# Palpable nodule not showing on raiu



## KOMBUCHABABY (Dec 4, 2010)

PALPABLE NODULE NOT SHOWING ON RAIU -

Hey guys! I just had an RAI uptake scan and it showed normal function. I have a 3.5 palpable nodule on left thryoid. The nodule was not visable. Does this just mean it is a hot nodule? Or could it be a parathyroid nodule or problem with carotid artery? All my thryoid results are within normal range. Just wondering if Hashimotos would show normal RAI scan? I'm so confused!

PARATHYROID - On the other hand I have PTH of 58 - anyone over 50 years of age should not have a PTH over 50. MAGNESIUM LOW, ALP HIGH, CO2 high, CALCIUM SERUM 9.4 normal. TERRIBLE INCREASE IN SYMPTOMS when taking vitamin D! THE MISSING LINK for Parathyroid adenoma IS HIGH CALCIUM. Now getting a 24hour urine calcium test. and a sestimibi scan to see if parathyroid nodule.
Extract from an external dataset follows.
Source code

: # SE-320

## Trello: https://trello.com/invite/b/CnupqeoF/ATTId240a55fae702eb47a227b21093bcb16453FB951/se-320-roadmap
Anyone else have problems taking vitamin D? Sorry for the complexity of my issue but that is why I am so confused! Should I have a FNB? My doctor is willing to help but knows very little about these things. I live in Maine and the one endo is not at all helpful.

Any ideas? Thanks, Karen

Terrible hip pain, fatigue, muscle cramps, depression, rash, pain in pancreas area, slightly enlarged lymph nodes under jaw.


----------



## lainey (Aug 26, 2010)

"Hot" nodules have uptake, "cold" nodules do not. If there was no uptake on the nodule, it was cold.

There is difference between "in" and "on". If the nodule is in your thyroid, it would likely show up on the scan, where if it is on (not part of) your thyroid, it would not.

This definitely needs a biopsy.

You need someone to evaluate your calcium completely--this is normally very stable--the high calcium needs to be fully investigated.

http://http://www.mayoclinic.com/health/hypercalcemia/DS00976


----------



## Andros (Aug 26, 2009)

KOMBUCHABABY said:


> PALPABLE NODULE NOT SHOWING ON RAIU -
> 
> Hey guys! I just had an RAI uptake scan and it showed normal function. I have a 3.5 palpable nodule on left thryoid. The nodule was not visable. Does this just mean it is a hot nodule? Or could it be a parathyroid nodule or problem with carotid artery? All my thryoid results are within normal range. Just wondering if Hashimotos would show normal RAI scan? I'm so confused!
> 
> ...


Definitely a biopsy. Solid nodules do not uptake and therefore it becomes highly suggestive of cancer.

Here is info on the D that you may or may not find interesting.
http://www.eurekalert.org/pub_releases/2009-04/arf-vdm040809.php

I would never take anything that made me feel sick That is my 2¢ for what it is worth.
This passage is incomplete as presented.